_What you need to do_
Your answer is a copy of every line in the records where "compressione" appears.

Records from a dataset

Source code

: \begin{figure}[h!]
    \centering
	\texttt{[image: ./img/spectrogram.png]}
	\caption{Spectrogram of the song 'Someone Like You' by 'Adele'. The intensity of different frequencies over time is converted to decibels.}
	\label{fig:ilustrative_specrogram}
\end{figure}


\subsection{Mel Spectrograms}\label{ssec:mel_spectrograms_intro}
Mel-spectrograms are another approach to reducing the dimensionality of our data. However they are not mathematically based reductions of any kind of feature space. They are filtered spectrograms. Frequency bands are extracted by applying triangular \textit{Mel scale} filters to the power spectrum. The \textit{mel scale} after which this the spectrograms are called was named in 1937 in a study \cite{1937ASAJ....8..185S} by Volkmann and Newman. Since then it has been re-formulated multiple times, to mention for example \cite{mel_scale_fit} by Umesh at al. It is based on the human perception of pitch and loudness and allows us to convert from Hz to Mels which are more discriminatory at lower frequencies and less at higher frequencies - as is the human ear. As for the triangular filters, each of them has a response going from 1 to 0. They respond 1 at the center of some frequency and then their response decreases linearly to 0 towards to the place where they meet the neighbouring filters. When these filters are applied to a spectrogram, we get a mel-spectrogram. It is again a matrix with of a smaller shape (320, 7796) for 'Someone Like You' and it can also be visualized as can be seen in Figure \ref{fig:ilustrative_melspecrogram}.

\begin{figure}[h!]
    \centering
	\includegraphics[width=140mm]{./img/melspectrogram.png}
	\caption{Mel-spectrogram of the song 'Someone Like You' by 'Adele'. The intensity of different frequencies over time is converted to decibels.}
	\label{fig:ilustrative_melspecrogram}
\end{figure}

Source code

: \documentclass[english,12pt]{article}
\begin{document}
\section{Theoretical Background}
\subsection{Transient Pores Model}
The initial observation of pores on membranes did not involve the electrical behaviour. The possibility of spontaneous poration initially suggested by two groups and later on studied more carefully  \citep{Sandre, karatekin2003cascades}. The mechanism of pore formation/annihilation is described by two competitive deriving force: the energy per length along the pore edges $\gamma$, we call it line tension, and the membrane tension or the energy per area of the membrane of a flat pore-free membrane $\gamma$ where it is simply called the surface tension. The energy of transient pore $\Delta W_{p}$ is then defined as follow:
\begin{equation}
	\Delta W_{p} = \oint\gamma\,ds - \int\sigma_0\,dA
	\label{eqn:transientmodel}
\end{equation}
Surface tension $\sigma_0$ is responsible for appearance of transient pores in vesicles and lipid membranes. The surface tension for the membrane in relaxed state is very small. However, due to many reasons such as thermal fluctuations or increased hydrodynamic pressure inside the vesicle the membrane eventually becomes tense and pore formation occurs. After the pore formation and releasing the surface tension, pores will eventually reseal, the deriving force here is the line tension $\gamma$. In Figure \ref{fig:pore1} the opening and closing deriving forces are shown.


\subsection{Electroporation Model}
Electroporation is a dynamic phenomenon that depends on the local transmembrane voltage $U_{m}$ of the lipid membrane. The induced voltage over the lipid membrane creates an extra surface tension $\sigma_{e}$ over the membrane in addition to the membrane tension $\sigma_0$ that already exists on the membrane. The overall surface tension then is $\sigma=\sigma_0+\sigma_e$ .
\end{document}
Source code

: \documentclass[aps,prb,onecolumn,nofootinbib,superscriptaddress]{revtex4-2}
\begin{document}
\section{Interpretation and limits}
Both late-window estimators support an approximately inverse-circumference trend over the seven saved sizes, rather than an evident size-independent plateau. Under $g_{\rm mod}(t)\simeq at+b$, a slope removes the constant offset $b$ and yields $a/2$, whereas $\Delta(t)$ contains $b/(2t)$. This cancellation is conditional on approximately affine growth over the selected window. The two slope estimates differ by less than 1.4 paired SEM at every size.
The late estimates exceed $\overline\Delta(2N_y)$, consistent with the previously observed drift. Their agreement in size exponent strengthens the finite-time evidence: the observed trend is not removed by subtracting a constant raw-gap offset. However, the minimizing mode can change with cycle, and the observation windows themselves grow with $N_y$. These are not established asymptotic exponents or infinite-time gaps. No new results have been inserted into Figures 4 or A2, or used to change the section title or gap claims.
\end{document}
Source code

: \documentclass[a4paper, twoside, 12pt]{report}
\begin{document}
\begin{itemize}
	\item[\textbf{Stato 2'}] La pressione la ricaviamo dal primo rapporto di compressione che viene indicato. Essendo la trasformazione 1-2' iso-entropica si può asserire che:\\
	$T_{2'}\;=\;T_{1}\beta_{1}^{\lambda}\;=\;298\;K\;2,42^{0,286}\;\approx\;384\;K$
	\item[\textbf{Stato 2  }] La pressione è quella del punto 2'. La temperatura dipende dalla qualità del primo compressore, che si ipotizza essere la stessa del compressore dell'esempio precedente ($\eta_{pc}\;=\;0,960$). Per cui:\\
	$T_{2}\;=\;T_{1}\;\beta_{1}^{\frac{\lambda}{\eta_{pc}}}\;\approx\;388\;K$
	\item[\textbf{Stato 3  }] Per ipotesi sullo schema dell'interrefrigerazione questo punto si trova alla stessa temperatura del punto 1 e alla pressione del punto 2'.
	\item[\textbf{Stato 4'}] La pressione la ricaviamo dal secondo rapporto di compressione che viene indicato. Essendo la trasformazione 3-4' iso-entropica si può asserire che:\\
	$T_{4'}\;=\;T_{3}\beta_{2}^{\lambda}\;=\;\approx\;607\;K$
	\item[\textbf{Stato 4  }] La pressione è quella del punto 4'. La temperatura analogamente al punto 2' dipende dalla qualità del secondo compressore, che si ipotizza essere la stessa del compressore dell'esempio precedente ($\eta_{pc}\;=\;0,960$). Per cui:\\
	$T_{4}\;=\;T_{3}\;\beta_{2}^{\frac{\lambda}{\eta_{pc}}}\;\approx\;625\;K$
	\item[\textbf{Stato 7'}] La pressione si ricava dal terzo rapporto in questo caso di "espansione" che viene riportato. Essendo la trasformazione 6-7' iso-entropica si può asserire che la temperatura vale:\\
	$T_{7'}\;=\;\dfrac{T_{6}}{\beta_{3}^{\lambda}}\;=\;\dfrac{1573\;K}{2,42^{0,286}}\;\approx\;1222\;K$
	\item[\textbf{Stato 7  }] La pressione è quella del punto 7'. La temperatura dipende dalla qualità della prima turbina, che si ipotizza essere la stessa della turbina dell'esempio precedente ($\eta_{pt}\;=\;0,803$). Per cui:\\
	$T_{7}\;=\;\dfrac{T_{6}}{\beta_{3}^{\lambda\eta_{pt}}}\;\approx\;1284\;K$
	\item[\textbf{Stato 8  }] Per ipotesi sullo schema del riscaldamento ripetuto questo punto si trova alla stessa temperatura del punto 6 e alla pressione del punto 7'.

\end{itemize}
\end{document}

--

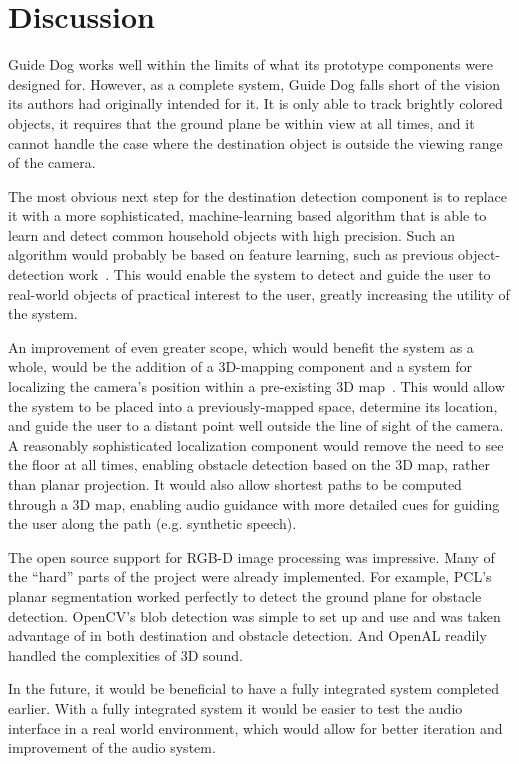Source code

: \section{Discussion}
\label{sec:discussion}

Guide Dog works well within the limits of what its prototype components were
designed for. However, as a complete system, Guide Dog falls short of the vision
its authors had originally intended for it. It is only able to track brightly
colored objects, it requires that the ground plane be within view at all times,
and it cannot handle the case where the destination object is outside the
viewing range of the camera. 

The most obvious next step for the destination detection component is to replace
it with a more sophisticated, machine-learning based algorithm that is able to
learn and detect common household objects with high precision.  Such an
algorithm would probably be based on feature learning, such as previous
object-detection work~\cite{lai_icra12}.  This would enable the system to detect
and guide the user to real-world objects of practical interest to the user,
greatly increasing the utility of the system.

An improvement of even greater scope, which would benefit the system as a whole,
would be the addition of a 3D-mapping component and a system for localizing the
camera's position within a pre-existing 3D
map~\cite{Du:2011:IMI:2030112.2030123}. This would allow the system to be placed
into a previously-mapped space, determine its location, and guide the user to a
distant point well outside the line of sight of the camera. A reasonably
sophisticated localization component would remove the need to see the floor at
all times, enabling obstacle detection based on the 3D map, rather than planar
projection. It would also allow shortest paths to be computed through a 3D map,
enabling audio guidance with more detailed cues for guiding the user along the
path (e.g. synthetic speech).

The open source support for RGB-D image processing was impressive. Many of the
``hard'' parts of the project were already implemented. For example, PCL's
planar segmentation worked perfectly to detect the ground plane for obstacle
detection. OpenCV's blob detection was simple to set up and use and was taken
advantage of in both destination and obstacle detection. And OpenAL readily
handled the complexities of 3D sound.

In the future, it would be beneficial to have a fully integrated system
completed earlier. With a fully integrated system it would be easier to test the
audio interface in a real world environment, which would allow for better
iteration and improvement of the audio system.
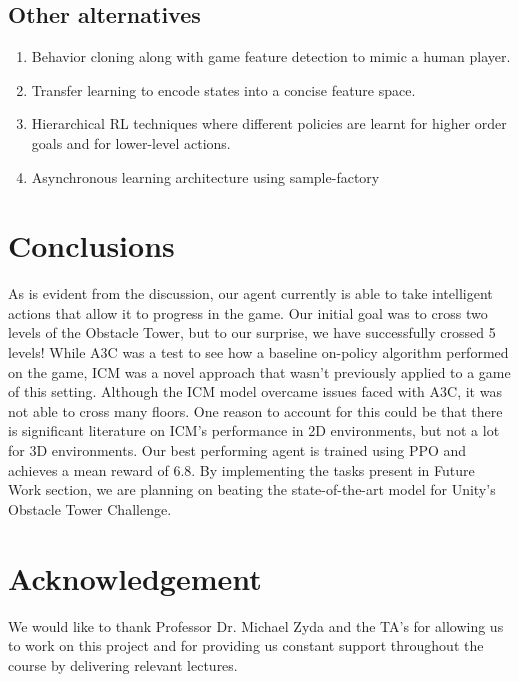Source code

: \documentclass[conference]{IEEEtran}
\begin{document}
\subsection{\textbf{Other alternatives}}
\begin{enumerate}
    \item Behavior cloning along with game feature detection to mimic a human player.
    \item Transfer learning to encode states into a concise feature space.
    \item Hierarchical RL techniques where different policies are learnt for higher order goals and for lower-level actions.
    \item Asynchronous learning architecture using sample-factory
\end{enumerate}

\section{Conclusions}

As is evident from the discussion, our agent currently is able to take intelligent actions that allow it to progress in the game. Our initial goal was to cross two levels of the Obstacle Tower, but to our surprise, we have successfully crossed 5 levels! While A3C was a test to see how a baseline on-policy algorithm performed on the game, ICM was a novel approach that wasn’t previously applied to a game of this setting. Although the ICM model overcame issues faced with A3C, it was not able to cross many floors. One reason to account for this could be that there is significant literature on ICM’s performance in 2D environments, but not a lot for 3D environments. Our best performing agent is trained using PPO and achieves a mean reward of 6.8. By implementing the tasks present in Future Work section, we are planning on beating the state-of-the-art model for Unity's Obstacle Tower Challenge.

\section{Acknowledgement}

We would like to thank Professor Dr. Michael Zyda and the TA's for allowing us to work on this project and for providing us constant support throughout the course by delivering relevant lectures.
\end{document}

_Answer to this problem_
	\item[\textbf{Stato 2'}] La pressione la ricaviamo dal primo rapporto di compressione che viene indicato. Essendo la trasformazione 1-2' iso-entropica si può asserire che:\\
	\item[\textbf{Stato 4'}] La pressione la ricaviamo dal secondo rapporto di compressione che viene indicato. Essendo la trasformazione 3-4' iso-entropica si può asserire che:\\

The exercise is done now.